購入の際のチェックポイントとしては、COP値に注目してください。COP値とは"エネルギー消費効率"のことで、どれだけコストを抑えて効率良く暖かくできるかという数値となり、ここの数値が大きい程、エネルギー効率がよいことになります。

エアコンは高い位置に付けられることが多いため、足元が暖かくなりにくいという欠点もありましたが、今では足元を暖めてくれる機能のほか、センサーによって人のいる場所に暖かい空気を送ってくれるなど、さまざまな機能が装備されています。初期の導入コストも、冷房や除湿、空気清浄といった1台2役、3役の機能を考えると、リーズナブルとも考えられます。

エアコンの注意点としては、空気を暖めるため乾燥しやすいこと。湿度が低くなるので、加湿器と組み合わせて利用した方がいいでしょう。

ファンヒーター(石油/ガス)

ファンヒーター(石油/ガス)

空気を暖める対流式の暖房となるファンヒーターは、早く暖まり、かつ比較的コストが低いという特長があります。高い位置に取り付けられるエアコンとは異なり床に設置されることが多く、足元からの温風で冷えた足を暖めてくれるため体感的にもすぐに体が暖まった気持ちになります。また軽量・コンパクトなものが多く、移動や持ち運びも便利です。

一方短所は、何といっても室内の空気を汚染してしまうこと。CO2(二酸化炭素)やNOx(窒素酸化物)、ホルムアルデヒドなどの燃焼ガスが出るので、こまめな換気を行わないと、頭痛といった身体への悪影響も心配されます。

ファンヒーター

せっかく暖めたお部屋を換気によって寒くしてしまうのはなんとももったいない気がしますが、説明書に書かれている換気のやり方や回数を守り、空気を入れ替えましょう。またファンヒーターは燃焼時に水蒸気を出すため、結露の原因にもなります。

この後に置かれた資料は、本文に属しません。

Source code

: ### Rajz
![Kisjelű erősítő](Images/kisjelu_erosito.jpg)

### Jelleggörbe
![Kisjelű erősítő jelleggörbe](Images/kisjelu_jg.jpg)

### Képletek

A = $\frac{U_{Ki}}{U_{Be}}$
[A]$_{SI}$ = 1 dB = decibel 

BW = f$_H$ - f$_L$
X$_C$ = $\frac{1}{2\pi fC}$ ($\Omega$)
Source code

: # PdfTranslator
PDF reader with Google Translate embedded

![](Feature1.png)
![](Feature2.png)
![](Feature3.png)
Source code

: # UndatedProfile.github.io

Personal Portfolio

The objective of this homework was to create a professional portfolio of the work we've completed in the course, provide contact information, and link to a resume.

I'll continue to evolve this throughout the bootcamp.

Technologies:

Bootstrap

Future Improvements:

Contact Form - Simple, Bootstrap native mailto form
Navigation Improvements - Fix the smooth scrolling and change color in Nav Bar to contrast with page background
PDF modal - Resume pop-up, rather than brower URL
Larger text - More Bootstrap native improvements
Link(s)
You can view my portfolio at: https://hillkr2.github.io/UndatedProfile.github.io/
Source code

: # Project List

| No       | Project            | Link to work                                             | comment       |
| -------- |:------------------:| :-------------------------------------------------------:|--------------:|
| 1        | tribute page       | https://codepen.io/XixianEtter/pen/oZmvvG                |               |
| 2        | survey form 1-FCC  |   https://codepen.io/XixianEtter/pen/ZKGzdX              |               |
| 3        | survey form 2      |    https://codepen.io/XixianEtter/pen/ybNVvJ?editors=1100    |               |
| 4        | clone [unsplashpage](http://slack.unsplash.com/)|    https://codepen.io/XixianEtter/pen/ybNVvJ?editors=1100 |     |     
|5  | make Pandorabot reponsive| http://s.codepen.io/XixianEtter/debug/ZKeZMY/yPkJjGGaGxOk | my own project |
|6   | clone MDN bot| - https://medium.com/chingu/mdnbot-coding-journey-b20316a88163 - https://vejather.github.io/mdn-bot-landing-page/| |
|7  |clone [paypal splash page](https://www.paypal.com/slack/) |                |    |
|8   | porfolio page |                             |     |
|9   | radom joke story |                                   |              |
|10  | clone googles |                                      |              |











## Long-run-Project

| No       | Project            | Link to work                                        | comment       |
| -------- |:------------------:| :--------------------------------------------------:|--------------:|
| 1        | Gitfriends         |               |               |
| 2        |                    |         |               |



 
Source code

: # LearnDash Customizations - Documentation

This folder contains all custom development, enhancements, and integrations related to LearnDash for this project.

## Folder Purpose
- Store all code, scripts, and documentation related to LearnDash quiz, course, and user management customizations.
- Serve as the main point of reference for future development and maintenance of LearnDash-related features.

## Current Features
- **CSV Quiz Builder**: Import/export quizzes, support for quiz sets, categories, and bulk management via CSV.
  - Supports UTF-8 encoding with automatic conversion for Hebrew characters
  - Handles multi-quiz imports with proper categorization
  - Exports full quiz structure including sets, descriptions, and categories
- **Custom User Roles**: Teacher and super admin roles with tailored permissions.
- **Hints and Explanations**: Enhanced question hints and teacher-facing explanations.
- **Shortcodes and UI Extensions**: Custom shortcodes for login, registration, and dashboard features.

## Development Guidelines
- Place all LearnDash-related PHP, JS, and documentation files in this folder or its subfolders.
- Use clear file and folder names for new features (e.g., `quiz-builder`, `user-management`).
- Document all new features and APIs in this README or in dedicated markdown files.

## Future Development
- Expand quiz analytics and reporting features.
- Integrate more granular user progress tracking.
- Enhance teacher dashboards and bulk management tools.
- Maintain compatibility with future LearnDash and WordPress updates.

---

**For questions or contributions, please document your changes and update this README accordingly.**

なおファンヒーターには燃料に灯油とガスを利用した2種類があります。ガスを使ったものに比べ灯油は、暖房器具自体の価格も、またランニングコストも安いのですが(灯油は約6円、ガスは約8円/1時間 ※商品により異なります)、灯油の臭いや給油の手間、可燃性の燃料があるため事故や火事の心配といったデメリットがあります。また今年は例年に比べ灯油の価格が上がっていますので、コスト的なメリットもあまりありません。また最近のガスファンヒーターには空気清浄能力が装備されているものがあり、シーズンオフには空気清浄機として使えるものもあります。


輻射式の暖房器具、オイルヒーター、こたつのメリット・デメリット

輻射式でお部屋全体を暖められるオイルヒーター、そして日本の冬の風景には欠かせない"こたつ""石油ストーブ"について紹介します。

オイルヒーター

オイルヒーター

エアコンやファンヒーターのように暖めた空気をファンの力で室内に広げるのではなく、輻射式による暖房器具なので、空気を汚さず、また乾燥もせず、健康的で安全な暖房器具となります。部屋のホコリを空気中に飛び散らせないので、肌やのどを乾燥させず、花粉症やハウスダストアレルギーの方にも愛用されています。音が静かで臭いもないので、寝室にも向いています。

数々のメリットと穏やかな暖かさが特長ですが、部屋全体が暖まるまでにかなりの時間を要するのがデメリットです。急いで暖めたいときは、ほかの暖房器具との併用が必要です。またランニングコストがほかの電気式ヒーターに比べて高めなのも欠点。商品によって異なりますが、電気代の目安は1時間30円程度です。また長時間暖房器具の近くにいると、低温火傷を起こすことがありますので注意が必要です。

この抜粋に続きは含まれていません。